Parfois, je me dis que la rangée « coup de cœur » de ma bibliothèque ressemble de plus en plus à une bergerie. Je vais vous parler en effet de Véridienne, de Chloé Chevalier. Véridienne nous conte l’enfance et l’adolescence des princesses Malvane, de Véridienne, et Calvina des Eponas, deux régions d’un même royaume, en théorie, mais pratiquement indépendantes. Le royaume du demi-loup semble hors du temps, comme pris dans la pesanteur d’un après-midi d’été qui s’étire indéfiniment. Un après-midi qui semble ne jamais devoir finir, et pourtant dans le souffle chaud du vent se distingue déjà la possibilité de l’automne, dans les feuilles vertes se devinent les tons rouges et jaunes à venir, et, si l’on ferme les yeux en croyant très fort que cela durera toujours, ce n’est pas pour autant que l’hiver inexorable ne balayera pas tout.

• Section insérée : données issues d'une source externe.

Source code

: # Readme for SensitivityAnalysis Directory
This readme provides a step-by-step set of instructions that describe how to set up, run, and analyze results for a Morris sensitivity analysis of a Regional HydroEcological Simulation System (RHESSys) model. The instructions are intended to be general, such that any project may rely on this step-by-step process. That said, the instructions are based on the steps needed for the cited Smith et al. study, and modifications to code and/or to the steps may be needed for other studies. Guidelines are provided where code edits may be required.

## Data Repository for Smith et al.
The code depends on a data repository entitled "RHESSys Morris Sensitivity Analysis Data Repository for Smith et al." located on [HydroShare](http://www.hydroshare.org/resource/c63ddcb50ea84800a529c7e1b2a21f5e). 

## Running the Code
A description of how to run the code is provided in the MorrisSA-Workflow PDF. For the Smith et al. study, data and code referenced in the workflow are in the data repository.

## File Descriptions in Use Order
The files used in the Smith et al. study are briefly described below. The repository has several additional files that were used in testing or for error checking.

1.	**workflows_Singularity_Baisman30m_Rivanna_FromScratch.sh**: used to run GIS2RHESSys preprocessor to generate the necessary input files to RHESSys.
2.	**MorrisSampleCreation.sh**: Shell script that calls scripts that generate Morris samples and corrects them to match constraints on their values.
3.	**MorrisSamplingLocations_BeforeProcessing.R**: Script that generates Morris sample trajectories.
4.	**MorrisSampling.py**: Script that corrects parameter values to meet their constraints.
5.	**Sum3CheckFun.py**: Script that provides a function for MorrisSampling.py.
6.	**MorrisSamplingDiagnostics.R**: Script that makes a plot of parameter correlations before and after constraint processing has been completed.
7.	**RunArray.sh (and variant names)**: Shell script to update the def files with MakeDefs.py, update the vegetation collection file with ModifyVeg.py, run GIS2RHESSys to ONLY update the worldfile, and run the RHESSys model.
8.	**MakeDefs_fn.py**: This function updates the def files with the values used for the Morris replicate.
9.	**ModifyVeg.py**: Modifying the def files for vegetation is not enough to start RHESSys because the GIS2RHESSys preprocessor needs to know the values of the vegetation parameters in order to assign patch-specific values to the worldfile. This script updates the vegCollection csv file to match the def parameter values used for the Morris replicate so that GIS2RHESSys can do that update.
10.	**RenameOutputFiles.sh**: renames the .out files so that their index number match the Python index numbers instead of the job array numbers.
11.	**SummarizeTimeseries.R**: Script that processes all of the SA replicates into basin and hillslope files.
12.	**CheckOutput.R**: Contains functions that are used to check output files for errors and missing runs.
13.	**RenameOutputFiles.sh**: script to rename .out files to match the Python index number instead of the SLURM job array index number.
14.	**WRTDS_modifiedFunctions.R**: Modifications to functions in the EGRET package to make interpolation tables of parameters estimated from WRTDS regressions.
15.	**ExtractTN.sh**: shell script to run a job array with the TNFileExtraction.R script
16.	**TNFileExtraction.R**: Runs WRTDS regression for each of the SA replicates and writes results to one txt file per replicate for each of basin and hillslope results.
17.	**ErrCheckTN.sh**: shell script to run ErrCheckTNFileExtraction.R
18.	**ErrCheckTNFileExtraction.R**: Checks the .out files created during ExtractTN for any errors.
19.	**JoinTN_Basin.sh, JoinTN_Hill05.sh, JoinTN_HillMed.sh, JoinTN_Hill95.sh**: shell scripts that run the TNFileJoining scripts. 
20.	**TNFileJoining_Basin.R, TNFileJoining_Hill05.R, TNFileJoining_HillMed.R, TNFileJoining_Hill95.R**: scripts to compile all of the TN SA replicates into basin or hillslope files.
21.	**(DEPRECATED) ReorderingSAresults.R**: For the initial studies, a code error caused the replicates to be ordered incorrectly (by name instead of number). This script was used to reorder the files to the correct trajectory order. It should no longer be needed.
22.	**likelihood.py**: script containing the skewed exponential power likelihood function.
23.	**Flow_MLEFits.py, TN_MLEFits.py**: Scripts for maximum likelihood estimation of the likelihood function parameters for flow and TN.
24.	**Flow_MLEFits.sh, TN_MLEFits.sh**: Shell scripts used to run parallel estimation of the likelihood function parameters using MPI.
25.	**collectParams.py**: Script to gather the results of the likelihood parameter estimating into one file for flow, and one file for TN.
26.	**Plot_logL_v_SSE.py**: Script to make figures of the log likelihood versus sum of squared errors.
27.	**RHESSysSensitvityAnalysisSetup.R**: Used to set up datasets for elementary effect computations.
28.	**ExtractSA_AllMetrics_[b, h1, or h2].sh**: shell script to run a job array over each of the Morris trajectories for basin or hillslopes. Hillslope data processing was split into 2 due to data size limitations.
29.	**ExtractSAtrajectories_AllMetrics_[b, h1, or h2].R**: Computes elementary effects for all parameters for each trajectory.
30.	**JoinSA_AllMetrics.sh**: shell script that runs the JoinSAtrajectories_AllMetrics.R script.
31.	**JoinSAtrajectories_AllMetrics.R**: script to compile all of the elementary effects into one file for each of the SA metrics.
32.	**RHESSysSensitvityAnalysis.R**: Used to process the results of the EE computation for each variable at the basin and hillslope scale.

Dans le royaume du Demi-loup, la coutume veut qu’à la naissance d’un enfant royal, on cherche un autre enfant parmi le peuple, né le lendemain. Celui-ci sera désormais « son miroir, son confident, son compagnon le plus proche, la moitié de son âme ». Les princesses Malvane et Calvina auraient dû être accompagnées chacune de leur Suivante. En l’occurrence, Malvane s’est retrouvée, par un concours de circonstances, dotée de deux Suivantes. Le livre nous emmène donc dans un huis clos en compagnie de cinq adolescentes sans repères, convaincues de leur puissance et incapables de se plier à des règles. Malheureusement, le roi semble incapable de sortir de son apathie provoquée par un mystérieux tourment intérieur pour imposer sa volonté à une troupe d’adolescentes rebelles. Et c’est ainsi l’on suit l’évolution et les péripéties de la vie de cour de cinq jeunes filles qui croient tout savoir, dédaignent l’éducation pour s’adonner à des Nuits de querelle, trompent l’ennui, découvrent l’amour, se font des serments, se mentent, se haïssent, bref, deviennent des adultes, des femmes habituées à voir le monde se plier à leur volonté.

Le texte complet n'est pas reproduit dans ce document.